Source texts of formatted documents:
------------------------
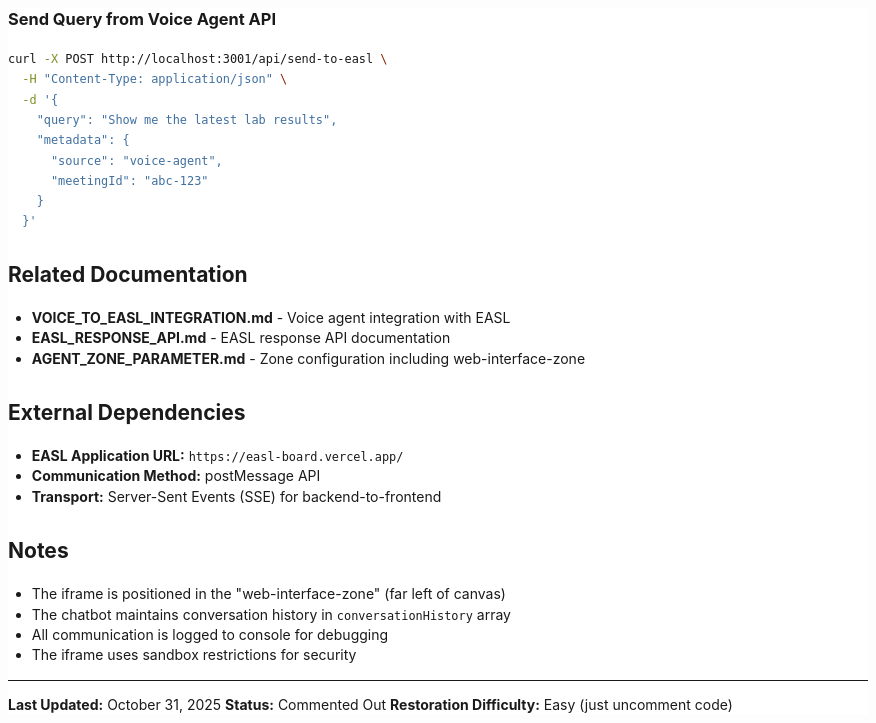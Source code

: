 ### Send Query from Voice Agent API
```bash
curl -X POST http://localhost:3001/api/send-to-easl \
  -H "Content-Type: application/json" \
  -d '{
    "query": "Show me the latest lab results",
    "metadata": {
      "source": "voice-agent",
      "meetingId": "abc-123"
    }
  }'
```

## Related Documentation
- **VOICE_TO_EASL_INTEGRATION.md** - Voice agent integration with EASL
- **EASL_RESPONSE_API.md** - EASL response API documentation
- **AGENT_ZONE_PARAMETER.md** - Zone configuration including web-interface-zone

## External Dependencies
- **EASL Application URL:** `https://easl-board.vercel.app/`
- **Communication Method:** postMessage API
- **Transport:** Server-Sent Events (SSE) for backend-to-frontend

## Notes
- The iframe is positioned in the "web-interface-zone" (far left of canvas)
- The chatbot maintains conversation history in `conversationHistory` array
- All communication is logged to console for debugging
- The iframe uses sandbox restrictions for security

---
**Last Updated:** October 31, 2025
**Status:** Commented Out
**Restoration Difficulty:** Easy (just uncomment code)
------------------------
TASK BRIEF: Nothing but an exact copy is asked for: the lines from the start of the records through the line with "- **EASL_RESPONSE_API.md** - EASL", both ends included, minus any pictures.

YOUR SOLUTION:
Source code

: ### Send Query from Voice Agent API
```bash
curl -X POST http://localhost:3001/api/send-to-easl \
  -H "Content-Type: application/json" \
  -d '{
    "query": "Show me the latest lab results",
    "metadata": {
      "source": "voice-agent",
      "meetingId": "abc-123"
    }
  }'
```

## Related Documentation
- **VOICE_TO_EASL_INTEGRATION.md** - Voice agent integration with EASL
- **EASL_RESPONSE_API.md** - EASL response API documentation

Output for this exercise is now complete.